El amanecer fue deslumbrante. Durante la noche había llovido y el sol lucía en un cielo limpio. No lejos de la casa, se extendía la selva. «El capataz las lleva a dar un paseíto», dijo el señor Tomás… «No tiene trabajo urgente, no. Su mejor trabajo es complacerlas.» Desayunamos ensalada de frutas y café con leche y bollos, y nos subieron a una camioneta cubierta de lona. «Las llevaré hasta el poblado Durán, que está cerquita», dijo el capataz, un mulato grande, muy complaciente. Se dirigía siempre a Rosalía: «Ha crecido usted mucho, señorita. ¿Recordaba la hacienda?» Por el camino atravesamos puentes sobre ríos secos o inexistentes. Entre los árboles se veían chozas de palma trenzada con hamacas colgadas a la entrada. En un bosque de palmeras abrazadas y asfixiadas por otros árboles, había una explanada: el comienzo del poblado Durán. A la puerta de una choza un viejo tallaba un tronco retorcido. Tenía algunas figuras terminadas, colocadas ordenadamente en el suelo: una paloma, un diablo, un pescado con forma de dragón. «Los pinta con colores que saca de las plantas», nos explicó el capataz. El viejo nos regaló limones y nos enseñó sus obras cuidadosamente.

Al día siguiente nos llevaron a la laguna, la parte ensanchada de un río que se pierde en la selva. En el centro de la laguna había una pequeña isla. La rodeamos en una barca de remos. La pájaros, águilas, garzas, pelícanos huían ante nuestra proximidad. Los arbustos, enormes, entraban en el agua, y sus raíces se enredaban unas con otras formando una verdadera red. En los árboles, ceibos y cedros, se veían las bolsas negras de los hormigueros gigantes. Al regresar por un camino diferente, vimos nuevos poblados. Los niños convivían en absoluta libertad con los cerdos, los pavos y los cabritos. El sol quemaba y las moscas se detenían sobre los restos de un animal muerto al lado del camino.

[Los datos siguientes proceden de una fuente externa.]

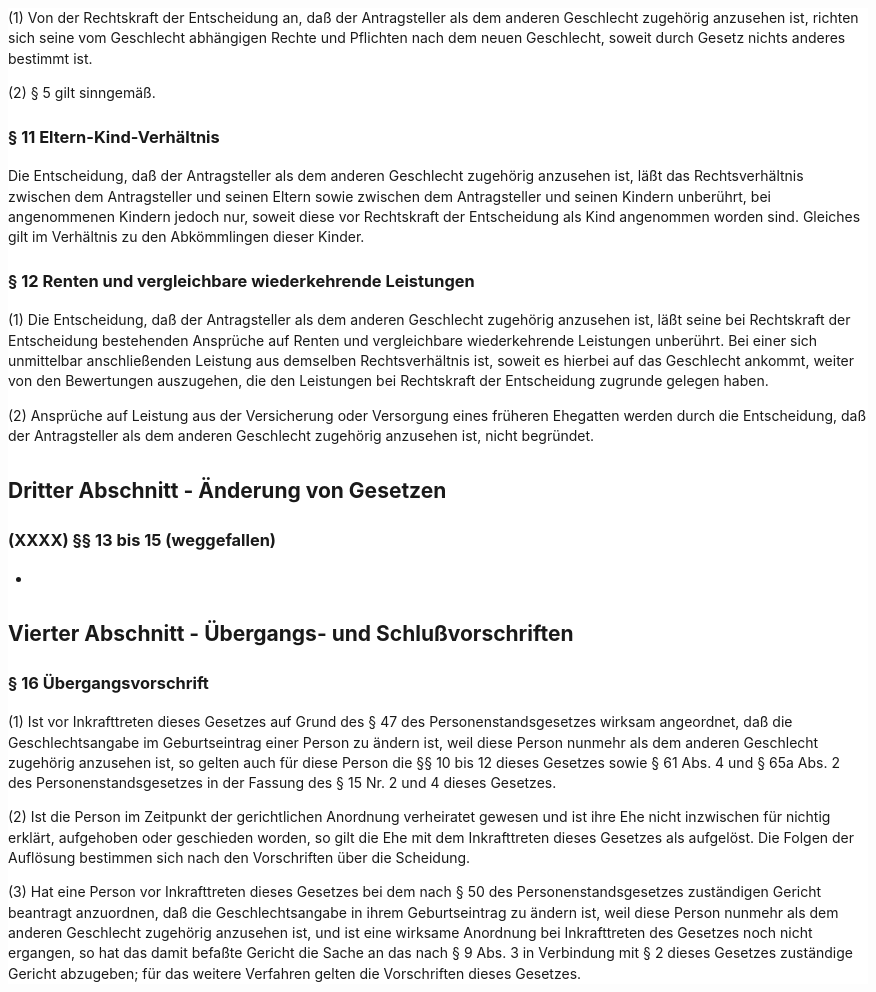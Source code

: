 (1) Von der Rechtskraft der Entscheidung an, daß der Antragsteller als dem anderen Geschlecht zugehörig anzusehen ist, richten sich seine vom Geschlecht abhängigen Rechte und Pflichten nach dem neuen Geschlecht, soweit durch Gesetz nichts anderes bestimmt ist.

(2) § 5 gilt sinngemäß.


### § 11 Eltern-Kind-Verhältnis

Die Entscheidung, daß der Antragsteller als dem anderen Geschlecht zugehörig anzusehen ist, läßt das Rechtsverhältnis zwischen dem Antragsteller und seinen Eltern sowie zwischen dem Antragsteller und seinen Kindern unberührt, bei angenommenen Kindern jedoch nur, soweit diese vor Rechtskraft der Entscheidung als Kind angenommen worden sind. Gleiches gilt im Verhältnis zu den Abkömmlingen dieser Kinder.


### § 12 Renten und vergleichbare wiederkehrende Leistungen

(1) Die Entscheidung, daß der Antragsteller als dem anderen Geschlecht zugehörig anzusehen ist, läßt seine bei Rechtskraft der Entscheidung bestehenden Ansprüche auf Renten und vergleichbare wiederkehrende Leistungen unberührt. Bei einer sich unmittelbar anschließenden Leistung aus demselben Rechtsverhältnis ist, soweit es hierbei auf das Geschlecht ankommt, weiter von den Bewertungen auszugehen, die den Leistungen bei Rechtskraft der Entscheidung zugrunde gelegen haben.

(2) Ansprüche auf Leistung aus der Versicherung oder Versorgung eines früheren Ehegatten werden durch die Entscheidung, daß der Antragsteller als dem anderen Geschlecht zugehörig anzusehen ist, nicht begründet.


## Dritter Abschnitt - Änderung von Gesetzen



### (XXXX) §§ 13 bis 15 (weggefallen)

-


## Vierter Abschnitt - Übergangs- und Schlußvorschriften



### § 16 Übergangsvorschrift

(1) Ist vor Inkrafttreten dieses Gesetzes auf Grund des § 47 des Personenstandsgesetzes wirksam angeordnet, daß die Geschlechtsangabe im Geburtseintrag einer Person zu ändern ist, weil diese Person nunmehr als dem anderen Geschlecht zugehörig anzusehen ist, so gelten auch für diese Person die §§ 10 bis 12 dieses Gesetzes sowie § 61 Abs. 4 und § 65a Abs. 2 des Personenstandsgesetzes in der Fassung des § 15 Nr. 2 und 4 dieses Gesetzes.

(2) Ist die Person im Zeitpunkt der gerichtlichen Anordnung verheiratet gewesen und ist ihre Ehe nicht inzwischen für nichtig erklärt, aufgehoben oder geschieden worden, so gilt die Ehe mit dem Inkrafttreten dieses Gesetzes als aufgelöst. Die Folgen der Auflösung bestimmen sich nach den Vorschriften über die Scheidung.

(3) Hat eine Person vor Inkrafttreten dieses Gesetzes bei dem nach § 50 des Personenstandsgesetzes zuständigen Gericht beantragt anzuordnen, daß die Geschlechtsangabe in ihrem Geburtseintrag zu ändern ist, weil diese Person nunmehr als dem anderen Geschlecht zugehörig anzusehen ist, und ist eine wirksame Anordnung bei Inkrafttreten des Gesetzes noch nicht ergangen, so hat das damit befaßte Gericht die Sache an das nach § 9 Abs. 3 in Verbindung mit § 2 dieses Gesetzes zuständige Gericht abzugeben; für das weitere Verfahren gelten die Vorschriften dieses Gesetzes.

Cuando llegamos a la casa, doña Adela, don Ramón y Tomás tomaban café en la sala. Parecían satisfechos. La palabra la tenía Tomás y don Ramón asentía: «… y vean ustedes, pues, cómo es prudente el cambio cuando el cambio se ve necesario, y si no queremos guerra habrá que buscar paz…, que ya recuerdan que el indio de estas zonas anda rebelde de años y años…, que el mulato y el negro se adaptan a esta tierra pero que muy rebién.»

Desde la ventana de mi cuarto contemplé el atardecer. El sol iba desapareciendo más allá de la llanura poblada de verdes. Cuando el disco rojo se fue ocultando, el cielo se volvió rosa, asalmonado, vainilla.

Rosalía me recordaba mucho a Olvido. Siempre hablaba de novios y de bodas. El matrimonio era una obsesión. «Cuanto antes mejor. Así tienes hijos joven», decía. Y, misteriosa, me susurraba al oído: «Una amiga mía se ha casado con dieciséis cumplidos. Ya sabes…», insinuaba pícara. Yo no sabía pero ella trataba de explicarme, mimaba el embarazo con gestos cómicos. Luego aclaraba con palabras: «De tres meses, mujer…»

Mi grado de inocencia era exagerado. Pero ya Rosalía, como Olvido en su día, trataba de iniciarme en los secretos a voces de la vida. Fue a Rosalía a quien tuve que acudir para contarle a medias asustada, excitada a medias, que allí, en la hacienda de su padre, había llegado el momento de confirmar mi feminidad. El segundo día amanecí con las sábanas manchadas de sangre. Rosalía y su madre me consolaron y me dieron consejos risueños salpicados de interpretaciones jocosas: «Que ya te visitó el caballero de la casaca roja…, que ya está la tierra lista para la siembra.» Con esa información previa, a mi madre le costó poco trabajo aleccionarme de forma científica sobre lo mismo.

El día que Rosalía cumplió quince años, pocos meses después de nuestra excursión, se celebró una gran fiesta. Era, me explicó mi madre, una costumbre en ciertos ambientes para presentar en sociedad a las jóvenes. A partir de esa «fiesta de quince», los pretendientes, incluso los novios, eran aceptados.